§ WHAT IS BEING ASKED
Bring together every line in the data that includes "subsection".

§ DATA RECORDS
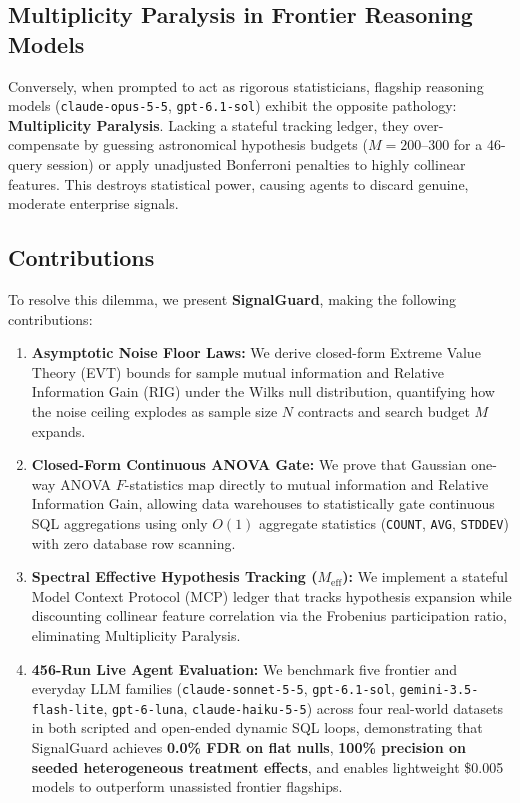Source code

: \documentclass[11pt,a4paper]{article}
\begin{document}
\subsection{Multiplicity Paralysis in Frontier Reasoning Models}
Conversely, when prompted to act as rigorous statisticians, flagship reasoning models (\texttt{claude-opus-5-5}, \texttt{gpt-6.1-sol}) exhibit the opposite pathology: \textbf{Multiplicity Paralysis}. Lacking a stateful tracking ledger, they over-compensate by guessing astronomical hypothesis budgets ($M = 200\text{--}300$ for a 46-query session) or apply unadjusted Bonferroni penalties to highly collinear features. This destroys statistical power, causing agents to discard genuine, moderate enterprise signals.

\subsection{Contributions}
To resolve this dilemma, we present \textbf{SignalGuard}, making the following contributions:
\begin{enumerate}
    \item \textbf{Asymptotic Noise Floor Laws:} We derive closed-form Extreme Value Theory (EVT) bounds for sample mutual information and Relative Information Gain ($\text{RIG}$) under the Wilks null distribution, quantifying how the noise ceiling explodes as sample size $N$ contracts and search budget $M$ expands.
    \item \textbf{Closed-Form Continuous ANOVA Gate:} We prove that Gaussian one-way ANOVA $F$-statistics map directly to mutual information and Relative Information Gain, allowing data warehouses to statistically gate continuous SQL aggregations using only $O(1)$ aggregate statistics (\texttt{COUNT}, \texttt{AVG}, \texttt{STDDEV}) with zero database row scanning.
    \item \textbf{Spectral Effective Hypothesis Tracking ($M_{\text{eff}}$):} We implement a stateful Model Context Protocol (MCP) ledger that tracks hypothesis expansion while discounting collinear feature correlation via the Frobenius participation ratio, eliminating Multiplicity Paralysis.
    \item \textbf{456-Run Live Agent Evaluation:} We benchmark five frontier and everyday LLM families (\texttt{claude-sonnet-5-5}, \texttt{gpt-6.1-sol}, \texttt{gemini-3.5-flash-lite}, \texttt{gpt-6-luna}, \texttt{claude-haiku-5-5}) across four real-world datasets in both scripted and open-ended dynamic SQL loops, demonstrating that SignalGuard achieves \textbf{0.0\% FDR on flat nulls}, \textbf{100\% precision on seeded heterogeneous treatment effects}, and enables lightweight \$0.005 models to outperform unassisted frontier flagships.
\end{enumerate}
\end{document}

§ YOUR SOLUTION
\subsection{Multiplicity Paralysis in Frontier Reasoning Models}
\subsection{Contributions}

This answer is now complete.